:: Materials provided
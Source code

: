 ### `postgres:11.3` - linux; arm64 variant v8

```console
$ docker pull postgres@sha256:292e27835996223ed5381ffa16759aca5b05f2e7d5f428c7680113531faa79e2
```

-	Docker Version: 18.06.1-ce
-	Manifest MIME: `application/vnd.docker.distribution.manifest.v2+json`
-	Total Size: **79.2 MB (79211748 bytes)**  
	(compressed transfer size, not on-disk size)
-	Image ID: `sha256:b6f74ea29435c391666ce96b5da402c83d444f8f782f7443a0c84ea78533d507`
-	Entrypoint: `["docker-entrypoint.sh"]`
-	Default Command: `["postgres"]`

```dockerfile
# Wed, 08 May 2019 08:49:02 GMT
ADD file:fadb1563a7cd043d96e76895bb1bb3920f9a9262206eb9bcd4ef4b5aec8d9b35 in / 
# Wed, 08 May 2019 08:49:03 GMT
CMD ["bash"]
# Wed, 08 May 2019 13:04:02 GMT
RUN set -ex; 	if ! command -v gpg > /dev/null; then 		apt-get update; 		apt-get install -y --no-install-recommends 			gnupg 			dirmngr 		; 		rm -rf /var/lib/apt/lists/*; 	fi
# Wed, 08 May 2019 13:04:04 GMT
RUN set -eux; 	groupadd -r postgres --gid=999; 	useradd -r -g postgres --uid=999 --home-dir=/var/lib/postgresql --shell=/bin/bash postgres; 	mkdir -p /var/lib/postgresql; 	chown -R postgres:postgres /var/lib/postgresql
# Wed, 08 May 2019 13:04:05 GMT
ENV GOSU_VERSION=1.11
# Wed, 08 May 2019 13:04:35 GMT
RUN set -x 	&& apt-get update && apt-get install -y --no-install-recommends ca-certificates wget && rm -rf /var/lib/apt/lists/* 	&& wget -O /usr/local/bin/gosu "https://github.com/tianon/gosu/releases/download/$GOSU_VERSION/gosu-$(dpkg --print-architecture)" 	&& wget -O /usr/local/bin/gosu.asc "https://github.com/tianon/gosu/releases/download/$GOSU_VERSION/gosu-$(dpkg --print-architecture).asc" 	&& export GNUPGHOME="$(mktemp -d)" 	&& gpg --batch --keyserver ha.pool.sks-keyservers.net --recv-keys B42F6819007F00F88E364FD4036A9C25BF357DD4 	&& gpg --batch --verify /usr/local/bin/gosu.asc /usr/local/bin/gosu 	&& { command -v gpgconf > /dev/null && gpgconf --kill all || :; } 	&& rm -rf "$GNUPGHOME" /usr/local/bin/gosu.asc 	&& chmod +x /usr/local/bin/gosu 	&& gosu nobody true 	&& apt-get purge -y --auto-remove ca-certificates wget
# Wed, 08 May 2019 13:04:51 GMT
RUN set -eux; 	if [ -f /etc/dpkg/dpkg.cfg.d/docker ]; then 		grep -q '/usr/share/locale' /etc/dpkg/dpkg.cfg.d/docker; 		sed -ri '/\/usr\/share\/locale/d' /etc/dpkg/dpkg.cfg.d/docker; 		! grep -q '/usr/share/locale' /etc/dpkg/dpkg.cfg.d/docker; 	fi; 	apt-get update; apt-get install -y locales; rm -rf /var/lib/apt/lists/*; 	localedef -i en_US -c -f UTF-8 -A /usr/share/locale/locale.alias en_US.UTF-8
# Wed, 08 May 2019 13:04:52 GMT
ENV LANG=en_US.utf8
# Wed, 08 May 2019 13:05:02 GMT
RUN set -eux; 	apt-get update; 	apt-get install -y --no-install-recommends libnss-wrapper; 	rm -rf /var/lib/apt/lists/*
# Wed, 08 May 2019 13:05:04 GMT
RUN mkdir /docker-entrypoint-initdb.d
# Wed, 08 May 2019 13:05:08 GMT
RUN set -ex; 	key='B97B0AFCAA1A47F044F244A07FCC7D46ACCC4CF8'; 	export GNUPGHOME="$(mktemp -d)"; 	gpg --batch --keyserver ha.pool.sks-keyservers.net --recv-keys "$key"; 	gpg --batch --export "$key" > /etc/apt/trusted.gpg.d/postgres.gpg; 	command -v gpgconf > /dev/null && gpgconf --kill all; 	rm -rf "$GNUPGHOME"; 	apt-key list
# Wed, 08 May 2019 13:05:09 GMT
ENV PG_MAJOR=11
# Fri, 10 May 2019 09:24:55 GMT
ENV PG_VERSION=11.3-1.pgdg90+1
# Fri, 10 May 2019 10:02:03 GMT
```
::::
Task to carry out:
The entries above are to be restated word for word.

Problem solution:
Source code

: ### `postgres:11.3` - linux; arm64 variant v8

```console
$ docker pull postgres@sha256:292e27835996223ed5381ffa16759aca5b05f2e7d5f428c7680113531faa79e2
```

-	Docker Version: 18.06.1-ce
-	Manifest MIME: `application/vnd.docker.distribution.manifest.v2+json`
-	Total Size: **79.2 MB (79211748 bytes)**  
	(compressed transfer size, not on-disk size)
-	Image ID: `sha256:b6f74ea29435c391666ce96b5da402c83d444f8f782f7443a0c84ea78533d507`
-	Entrypoint: `["docker-entrypoint.sh"]`
-	Default Command: `["postgres"]`

```dockerfile
# Wed, 08 May 2019 08:49:02 GMT
ADD file:fadb1563a7cd043d96e76895bb1bb3920f9a9262206eb9bcd4ef4b5aec8d9b35 in / 
# Wed, 08 May 2019 08:49:03 GMT
CMD ["bash"]
# Wed, 08 May 2019 13:04:02 GMT
RUN set -ex; 	if ! command -v gpg > /dev/null; then 		apt-get update; 		apt-get install -y --no-install-recommends 			gnupg 			dirmngr 		; 		rm -rf /var/lib/apt/lists/*; 	fi
# Wed, 08 May 2019 13:04:04 GMT
RUN set -eux; 	groupadd -r postgres --gid=999; 	useradd -r -g postgres --uid=999 --home-dir=/var/lib/postgresql --shell=/bin/bash postgres; 	mkdir -p /var/lib/postgresql; 	chown -R postgres:postgres /var/lib/postgresql
# Wed, 08 May 2019 13:04:05 GMT
ENV GOSU_VERSION=1.11
# Wed, 08 May 2019 13:04:35 GMT
RUN set -x 	&& apt-get update && apt-get install -y --no-install-recommends ca-certificates wget && rm -rf /var/lib/apt/lists/* 	&& wget -O /usr/local/bin/gosu "https://github.com/tianon/gosu/releases/download/$GOSU_VERSION/gosu-$(dpkg --print-architecture)" 	&& wget -O /usr/local/bin/gosu.asc "https://github.com/tianon/gosu/releases/download/$GOSU_VERSION/gosu-$(dpkg --print-architecture).asc" 	&& export GNUPGHOME="$(mktemp -d)" 	&& gpg --batch --keyserver ha.pool.sks-keyservers.net --recv-keys B42F6819007F00F88E364FD4036A9C25BF357DD4 	&& gpg --batch --verify /usr/local/bin/gosu.asc /usr/local/bin/gosu 	&& { command -v gpgconf > /dev/null && gpgconf --kill all || :; } 	&& rm -rf "$GNUPGHOME" /usr/local/bin/gosu.asc 	&& chmod +x /usr/local/bin/gosu 	&& gosu nobody true 	&& apt-get purge -y --auto-remove ca-certificates wget
# Wed, 08 May 2019 13:04:51 GMT
RUN set -eux; 	if [ -f /etc/dpkg/dpkg.cfg.d/docker ]; then 		grep -q '/usr/share/locale' /etc/dpkg/dpkg.cfg.d/docker; 		sed -ri '/\/usr\/share\/locale/d' /etc/dpkg/dpkg.cfg.d/docker; 		! grep -q '/usr/share/locale' /etc/dpkg/dpkg.cfg.d/docker; 	fi; 	apt-get update; apt-get install -y locales; rm -rf /var/lib/apt/lists/*; 	localedef -i en_US -c -f UTF-8 -A /usr/share/locale/locale.alias en_US.UTF-8
# Wed, 08 May 2019 13:04:52 GMT
ENV LANG=en_US.utf8
# Wed, 08 May 2019 13:05:02 GMT
RUN set -eux; 	apt-get update; 	apt-get install -y --no-install-recommends libnss-wrapper; 	rm -rf /var/lib/apt/lists/*
# Wed, 08 May 2019 13:05:04 GMT
RUN mkdir /docker-entrypoint-initdb.d
# Wed, 08 May 2019 13:05:08 GMT
RUN set -ex; 	key='B97B0AFCAA1A47F044F244A07FCC7D46ACCC4CF8'; 	export GNUPGHOME="$(mktemp -d)"; 	gpg --batch --keyserver ha.pool.sks-keyservers.net --recv-keys "$key"; 	gpg --batch --export "$key" > /etc/apt/trusted.gpg.d/postgres.gpg; 	command -v gpgconf > /dev/null && gpgconf --kill all; 	rm -rf "$GNUPGHOME"; 	apt-key list
# Wed, 08 May 2019 13:05:09 GMT
ENV PG_MAJOR=11
# Fri, 10 May 2019 09:24:55 GMT
ENV PG_VERSION=11.3-1.pgdg90+1
# Fri, 10 May 2019 10:02:03 GMT
```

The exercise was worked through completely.